Regan holds a master of fine arts in Creative Writing from UBC, and currently works as a wordsmith for a Big International Firm. She is also an avid gardener, cocktail enthusiast, and great supporter of the local music scene. If you are looking for a carefully considered range of suggestions for what to read next that isn’t
50 Shades of Hell or whatever, you’re in luck:  you’ll find in this interview everything from poetry and canon classics, to anthropomorphic children’s lit to the latest in Hot Contemporary Fiction. I suggest getting your library cards out ready to go to start placing holds as you read on. Thanks Regan!

 

What’s on your nightstand right now? Are you enjoying it?

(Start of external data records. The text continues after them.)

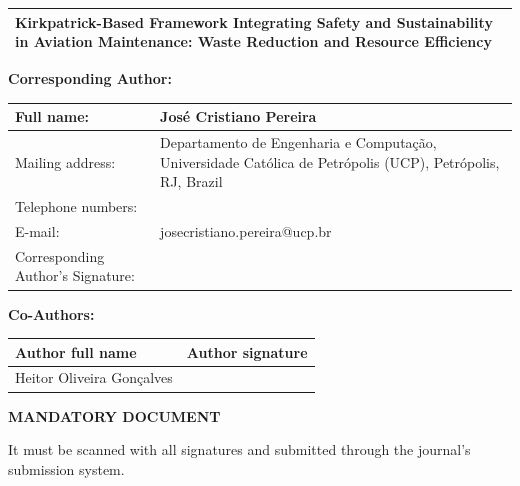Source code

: \documentclass[12pt,a4paper]{article}
\newcommand{\sig}{\rule[-1.1cm]{0pt}{2.5cm}}
\begin{document}
\begin{tabularx}{\textwidth}{|X|}
\hline
\rule{0pt}{14pt}Kirkpatrick-Based Framework Integrating Safety and Sustainability in Aviation Maintenance: Waste Reduction and Resource Efficiency \\[4pt]
\hline
\end{tabularx}

\textbf{Corresponding Author:}

\begin{tabularx}{\textwidth}{|>{\raggedright\arraybackslash}p{4.6cm}|X|}
\hline
Full name: & José Cristiano Pereira \\
\hline
Mailing address: & Departamento de Engenharia e Computação, Universidade Católica de Petrópolis (UCP), Petrópolis, RJ, Brazil \\
\hline
Telephone numbers: & \\
\hline
E-mail: & josecristiano.pereira@ucp.br \\
\hline
Corresponding Author's Signature: & \sig \\
\hline
\end{tabularx}

\newpage

\textbf{Co-Authors:}

\begin{tabularx}{\textwidth}{|p{6cm}|X|}
\hline
\textbf{Author full name} & \textbf{Author signature} \\
\hline
Heitor Oliveira Gonçalves & \sig \\
\hline
\end{tabularx}

\vspace{1cm}
\begin{center}
\textbf{MANDATORY DOCUMENT}

It must be scanned with all signatures and submitted through the journal's submission system.
\end{center}
\end{document}
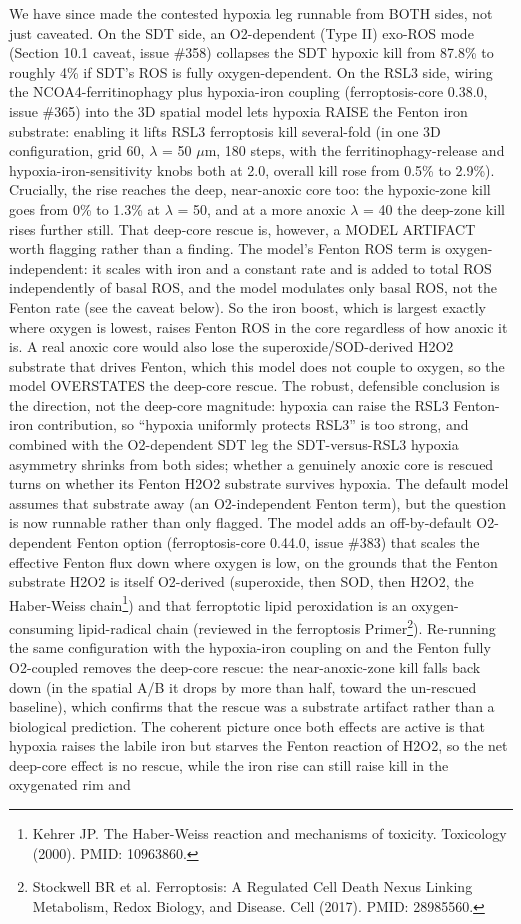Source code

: \documentclass[11pt,twoside,openright]{report}
\begin{document}
We have since made the contested hypoxia leg runnable from BOTH sides, not just caveated. On the SDT side, an O2-dependent (Type II) exo-ROS mode (Section 10.1 caveat, issue \#358) collapses the SDT hypoxic kill from 87.8\% to roughly 4\% if SDT's ROS is fully oxygen-dependent. On the RSL3 side, wiring the NCOA4-ferritinophagy plus hypoxia-iron coupling (ferroptosis-core 0.38.0, issue \#365) into the 3D spatial model lets hypoxia RAISE the Fenton iron substrate: enabling it lifts RSL3 ferroptosis kill several-fold (in one 3D configuration, grid 60, $\lambda$ = 50 $\mu$m, 180 steps, with the ferritinophagy-release and hypoxia-iron-sensitivity knobs both at 2.0, overall kill rose from 0.5\% to 2.9\%). Crucially, the rise reaches the deep, near-anoxic core too: the hypoxic-zone kill goes from 0\% to 1.3\% at $\lambda$ = 50, and at a more anoxic $\lambda$ = 40 the deep-zone kill rises further still. That deep-core rescue is, however, a MODEL ARTIFACT worth flagging rather than a finding. The model's Fenton ROS term is oxygen-independent: it scales with iron and a constant rate and is added to total ROS independently of basal ROS, and the model modulates only basal ROS, not the Fenton rate (see the caveat below). So the iron boost, which is largest exactly where oxygen is lowest, raises Fenton ROS in the core regardless of how anoxic it is. A real anoxic core would also lose the superoxide/SOD-derived H2O2 substrate that drives Fenton, which this model does not couple to oxygen, so the model OVERSTATES the deep-core rescue. The robust, defensible conclusion is the direction, not the deep-core magnitude: hypoxia can raise the RSL3 Fenton-iron contribution, so ``hypoxia uniformly protects RSL3'' is too strong, and combined with the O2-dependent SDT leg the SDT-versus-RSL3 hypoxia asymmetry shrinks from both sides; whether a genuinely anoxic core is rescued turns on whether its Fenton H2O2 substrate survives hypoxia. The default model assumes that substrate away (an O2-independent Fenton term), but the question is now runnable rather than only flagged. The model adds an off-by-default O2-dependent Fenton option (ferroptosis-core 0.44.0, issue \#383) that scales the effective Fenton flux down where oxygen is low, on the grounds that the Fenton substrate H2O2 is itself O2-derived (superoxide, then SOD, then H2O2, the Haber-Weiss chain\footnote{Kehrer JP. The Haber-Weiss reaction and mechanisms of toxicity. Toxicology (2000). PMID: 10963860.}) and that ferroptotic lipid peroxidation is an oxygen-consuming lipid-radical chain (reviewed in the ferroptosis Primer\footnote{Stockwell BR et al. Ferroptosis: A Regulated Cell Death Nexus Linking Metabolism, Redox Biology, and Disease. Cell (2017). PMID: 28985560.}). Re-running the same configuration with the hypoxia-iron coupling on and the Fenton fully O2-coupled removes the deep-core rescue: the near-anoxic-zone kill falls back down (in the spatial A/B it drops by more than half, toward the un-rescued baseline), which confirms that the rescue was a substrate artifact rather than a biological prediction. The coherent picture once both effects are active is that hypoxia raises the labile iron but starves the Fenton reaction of H2O2, so the net deep-core effect is no rescue, while the iron rise can still raise kill in the oxygenated rim and 
\end{document}
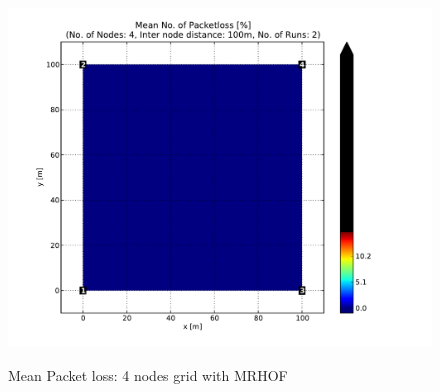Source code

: \begin{figure}[htbp]
{      \hspace{-30pt}
      \includegraphics[scale=0.23]{Pics/results/4/MRHOF/grid/dist100_montecarlo_contour_packetloss.pdf}}
  \caption{Mean Packet loss: 4 nodes grid with MRHOF}
 \label{fig:pl_4_grid_mrhof}
\end{figure}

The Flamethrowers by Rachel Kushner. It’s amazing. It’s set in the art world in 1970s New York and, later, Italy. It’s very smart about gender and politics in that context. I’m in love with it. I tend to read a lot of stuff at one time and so I also have Wanderlust by Rebecca Solnit (a loose social history of walking, basically) and some American poetry — Come on All You Ghosts by Matthew Zapruder — on the go, which is typical. It’ll take me forever to get through all of them, but I don’t mind.

 

 

Is this the genre you usually prefer?

I read mostly fiction. I like really long, epic, world-creating novels and then also I am a big eater of short stories. Not so much the stuff in between. And I generally get my non-fiction in short bites; magazine pieces and essays for my bus commute. I think I prefer fiction because non-fiction usually ends up either making me feel like an underachiever or making me feel bad about the world, and who needs that? I also read a fair bit of contemporary Canadian poetry.

What’s next on your list?

The Flame Alphabet by Ben Marcus has been sitting in my to-read pile (it’s a big pile) since last fall. It’s about a creepy but still-recognizable alternate America in which parents are being made fatally ill by their teenage children. It’s an epidemic; the world’s falling apart, and this one couple has to cope with their own kid making them sick and what happens afterward. Ben Marcus’ other stuff so far has been pretty wildly experimental and I’m curious to see if he can pull off a properly plotted novel.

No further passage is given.